I. Test Background
To verify the measurement performance and consistency of our ADCP (OCEAN-300K-1000) equipment, a two-day bottom-mounted test was conducted in the sea area of Dinghai District, Zhoushan City, Zhejiang Province.
In this test, two OCEAN-300K-1000 units were simultaneously installed on the same seabed frame and deployed at a seabed depth of 50 to 60 meters. By collecting and analyzing the measured data of current velocity and direction in this sea area, the test aims to evaluate the measurement accuracy and consistency of the equipment in a real marine environment.
The focus of this test is to verify that the current measurement results of the equipment are consistent with the actual marine environment and that the measurement results of the two units are in good agreement, so as to ensure the accuracy and reliability of the equipment output.
II. Test Overview
On September 3, 2024, the seabed frame equipped with two OCEAN-300K-1000 units was deployed in Dinghai District, Zhoushan City, Zhejiang Province (122°06’58.16393″E, 29°56’50.41142″N) at a water depth of 60 m.
The two units started alternate measurements at 15:30, and the measurement was completed at 15:30 on September 5, 2024. Equipment recovery was finished at 17:00.
For both OCEAN-300K-1000 units, the cell size was set to 2 m, with 40 measurement layers and 20 valid layers (layers beyond layer 21 are above the water surface). The total number of valid measurement profiles is 1152.
Figure 2.1 Deployment Sea Area
Figure 2.2 Equipment Deployment and Recovery Site
Figure 2.3 Overview of data from two devices
III. Data Analysis
Data analysis consists of two main parts: accuracy analysis and consistency analysis.

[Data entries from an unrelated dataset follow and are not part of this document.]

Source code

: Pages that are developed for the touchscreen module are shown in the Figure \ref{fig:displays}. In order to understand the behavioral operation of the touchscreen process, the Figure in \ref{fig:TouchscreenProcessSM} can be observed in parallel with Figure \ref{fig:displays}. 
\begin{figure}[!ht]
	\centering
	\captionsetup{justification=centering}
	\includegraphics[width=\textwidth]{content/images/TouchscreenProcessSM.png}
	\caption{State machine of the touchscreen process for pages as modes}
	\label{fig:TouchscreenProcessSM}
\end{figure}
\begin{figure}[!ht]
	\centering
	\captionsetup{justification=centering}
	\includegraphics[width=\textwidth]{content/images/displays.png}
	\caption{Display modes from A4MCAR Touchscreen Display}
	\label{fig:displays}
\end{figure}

Accuracy Analysis: It aims to evaluate whether the parameters measured by the ADCP, such as current velocity and flow direction, are consistent with the actual environmental conditions. By comparing ADCP data with field measured values or known reference data, the reliability and precision of its measurement results can be determined.
Consistency Analysis: It is applied to compare the measurement results of two or multiple devices and assess the data consistency under the same conditions. Through comparing the output data of different devices, the performance consistency of each device in the same measurement environment is judged, so as to ensure data reliability.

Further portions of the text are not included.